Simply put, locking and unlocking many locks is more expensive than locking and unlocking a single lock. This shouldn't be surprising, doing anything N times instead of once obvious takes more time (all other things being equal). And for this kind of thing, economics of scale don't really apply, there's no big one-time cost to amortize over all locking operations.
Edit: In principle, Java has the same problem, but due to different focus of everyone involved, history, and perhaps other factors, Java gets by rather well with fine-grained locks. In short, single-threaded performance is not regarded that important, and multi-threaded performance is probably better than a hypothetical free-threaded CPython.
Historically, I don't think there ever was a JVM with a GIL (though it started out with green threads running on a single OS thread - but this was long ago), so there's no historical reasons for keeping a GIL and no base-line single-threaded performance that makes people loathe locks. Instead, a lot of effort was put into making Java good at multi-threading, and this ability is widely used. In contrast, even if you solved the GIL issue with no performance cost for single-threaded Python or Ruby programs, most code out there wouldn't benefit from it and the libraries are... not awful, but not exactly on par with java.util.concurrent
either.
Because Java has (now) a memory model which explicitly doesn't give a lot of guarantees, many common operations in Java programs don't need any kind of lock in general. The downside is, of course, that Java programmers have to add locks or other synchronization manually when it is needed. In addition, Java's locks have seen a lot of optimizations (some of which was original research and first introduced in JVM) to locks - thin locks, lock elision, etc. - which make locks with contention very cheap.

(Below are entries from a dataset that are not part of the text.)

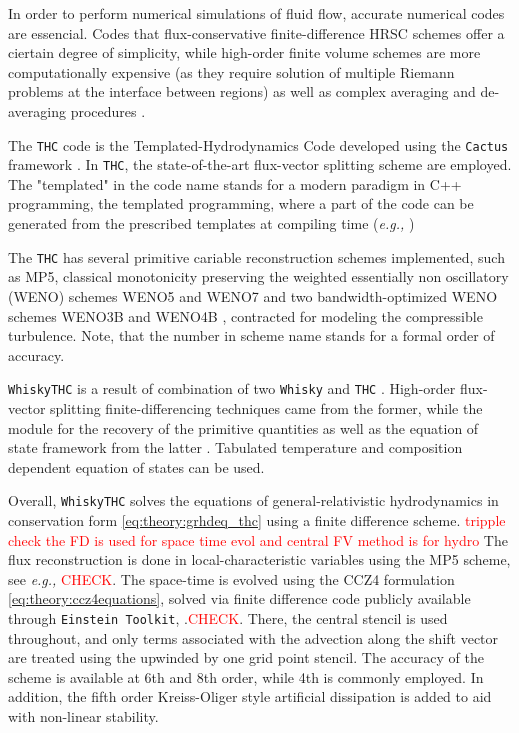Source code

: \documentclass[11pt,a4paper,headinclude=true,DIV=14,BCOR=8mm,chapterprefix,listof=totoc,twoside,openright,abstracton]{scrbook}
\newcommand{\red}[1]{\textcolor{red}{#1}}
\begin{document}
In order to perform numerical simulations of fluid flow, accurate numerical codes are essencial. Codes that flux-conservative finite-difference HRSC schemes offer a ciertain degree of simplicity, while high-order finite volume schemes are more computationally expensive (as they require solution of multiple Riemann problems at the interface between regions) \cite{Reisswig:2009us,Shu:2001rep} as well as complex averaging and de-averaging procedures \cite{Tchekhovskoy:2007zn}.

The \texttt{THC} code is the Templated-Hydrodynamics Code developed using the \texttt{Cactus} framework \cite{Goodale:2003}. In \texttt{THC}, the state-of-the-art flux-vector splitting scheme are employed. The "templated" in the code name stands for a modern paradigm in C++ programming, the templated programming, where a part of the code can be generated from the prescribed templates at compiling time (\textit{e.g.,} \cite{Yang:2001})

The \texttt{THC} has several primitive cariable reconstruction schemes implemented, such as MP5, classical monotonicity preserving \cite{Suresh:1997,Mignone:2010} the weighted essentially non oscillatory (WENO) schemes WENO5 and WENO7 \cite{Liu:1994,Jiang:1996,Shu:1997} and two bandwidth-optimized WENO schemes WENO3B and WENO4B \cite{Martin:2006,Taylor:2007}, contracted for modeling the compressible turbulence. Note, that the number in scheme name stands for a formal order of accuracy.

\texttt{WhiskyTHC} is a result of combination of two \texttt{Whisky} \cite{Baiotti:2004wn} and \texttt{THC} \cite{Radice:2012cu}. High-order flux-vector splitting finite-differencing techniques came from the former, while the module for the recovery of the primitive quantities as well as the equation of state framework from the latter \cite{Galeazzi:2013mia}. Tabulated temperature and composition dependent equation of states can be used.

Overall, \texttt{WhiskyTHC} solves the equations of general-relativistic hydrodynamics in conservation form \ref{eq:theory:grhdeq_thc} using a finite difference scheme. \red{tripple check the FD is used for space time evol and central FV method is for hydro}
The flux reconstruction is done in local-characteristic variables using the MP5 scheme, see \textit{e.g.,} \cite{Rezzolla:2013} \red{CHECK}.
The space-time is evolved using the CCZ4 formulation \ref{eq:theory:ccz4equations}, solved via finite difference code publicly available through \texttt{Einstein Toolkit}, \cite{McLachlan,Loffler:2011ay}.\red{CHECK}.
There, the central stencil is used throughout, and only terms associated with the advection along the shift vector are treated using the upwinded by one grid point stencil. The accuracy of the scheme is available at 6th and 8th order, while 4th is commonly employed. In addition, the fifth order Kreiss-Oliger style artificial dissipation \cite{Kreiss:1973} is added to aid with non-linear stability.
\end{document}
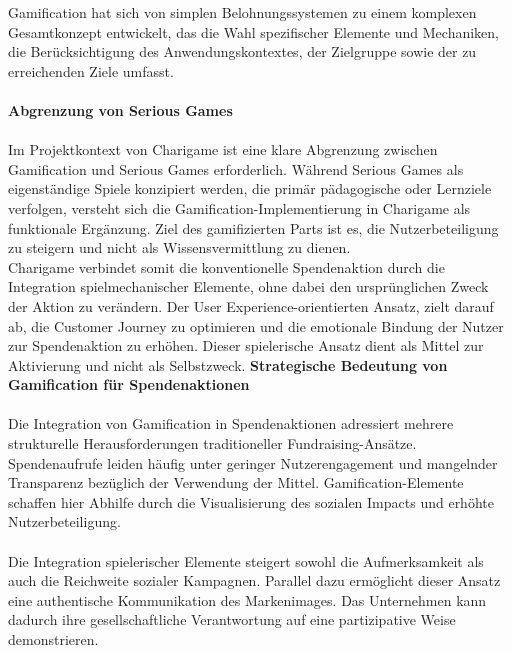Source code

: Gamification hat sich von simplen Belohnungssystemen zu einem komplexen Gesamtkonzept entwickelt, das die Wahl spezifischer Elemente und Mechaniken, die Berücksichtigung des Anwendungskontextes, der Zielgruppe sowie der zu erreichenden Ziele umfasst.\cite{bpb2023gamification}
\\\\
\textbf{Abgrenzung von Serious Games}\\\\
Im Projektkontext von Charigame ist eine klare Abgrenzung zwischen Gamification und Serious Games erforderlich.
Während Serious Games als eigenständige Spiele konzipiert werden, die primär pädagogische oder Lernziele verfolgen, versteht sich die Gamification-Implementierung in Charigame als funktionale Ergänzung.
Ziel des gamifizierten Parts ist es, die Nutzerbeteiligung zu steigern und nicht als Wissensvermittlung zu dienen.
\\
Charigame verbindet somit die konventionelle Spendenaktion durch die Integration spielmechanischer Elemente, ohne dabei den ursprünglichen Zweck der Aktion zu verändern.
Der User Experience-orientierten Ansatz, zielt darauf ab, die Customer Journey zu optimieren und die emotionale Bindung der Nutzer zur Spendenaktion zu erhöhen.
Dieser spielerische Ansatz dient als Mittel zur Aktivierung und nicht als Selbstzweck.
\newpage
\textbf{Strategische Bedeutung von Gamification für Spendenaktionen}
\\\\
Die Integration von Gamification in Spendenaktionen adressiert mehrere strukturelle Herausforderungen traditioneller Fundraising-Ansätze.
Spendenaufrufe leiden häufig unter geringer Nutzerengagement und mangelnder Transparenz bezüglich der Verwendung der Mittel.
Gamification-Elemente schaffen hier Abhilfe durch die Visualisierung des sozialen Impacts und erhöhte Nutzerbeteiligung\cite{golrang2021applying}.
\\\\
Die Integration spielerischer Elemente steigert sowohl die Aufmerksamkeit als auch die Reichweite sozialer Kampagnen.
Parallel dazu ermöglicht dieser Ansatz eine authentische Kommunikation des Markenimages.
Das Unternehmen kann dadurch ihre gesellschaftliche Verantwortung auf eine partizipative Weise demonstrieren.

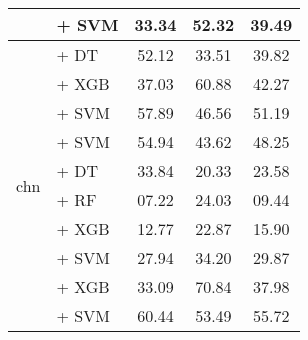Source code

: \begin{sidewaystable}[h]
{\begin{tabular}{llccc}
                                               & \citep{nacar2025GATE} + SVM                                        & 33.34                                & 52.32              & 39.49             \\
            \midrule
            \multirow{12}{*}{chn}              & \citep{li2024conanembeddinggeneraltextembedding} + DT              & 52.12                                & 33.51              & 39.82             \\
                                               & \citep{li2024conanembeddinggeneraltextembedding} + XGB             & 37.03                                & 60.88              & 42.27             \\
                                               & \citep{li2024conanembeddinggeneraltextembedding} + SVM             & 57.89                                & 46.56              & 51.19             \\
                                               & \citep{wang2024multilingual} + SVM                                 & 54.94                                & 43.62              & 48.25             \\
                                               & \citep{zhang2024gme} + DT                                          & 33.84                                & 20.33              & 23.58             \\
                                               & \citep{zhang2024gme} + RF                                          & 07.22                                & 24.03              & 09.44             \\
                                               & \citep{zhang2024gme} + XGB                                         & 12.77                                & 22.87              & 15.90             \\
                                               & \citep{zhang2024gme} + SVM                                         & 27.94                                & 34.20              & 29.87             \\
                                               & \citep{lier0072023xiaobuembeddingv2} + XGB                         & 33.09                                & 70.84              & 37.98             \\
                                               & \citep{lier0072023xiaobuembeddingv2} + SVM                         & 60.44                                & 53.49              & 55.72             \\

\end{tabular}}
\end{sidewaystable}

Another factor may be that a Java program runs almost entirely Java code (which, as I've described above, only needs very little synchronization if it's not explicitly requested), with only few calls into a runtime library. As a consequence, a free-threaded JVM could even have a global lock (or only a few coarse locks) for the JIT, the classloader, etc. without affecting most Java programs too much. In contrast, a Python program will spend a large part of its time in C code, either of the built-in modules or in third-party extension modules.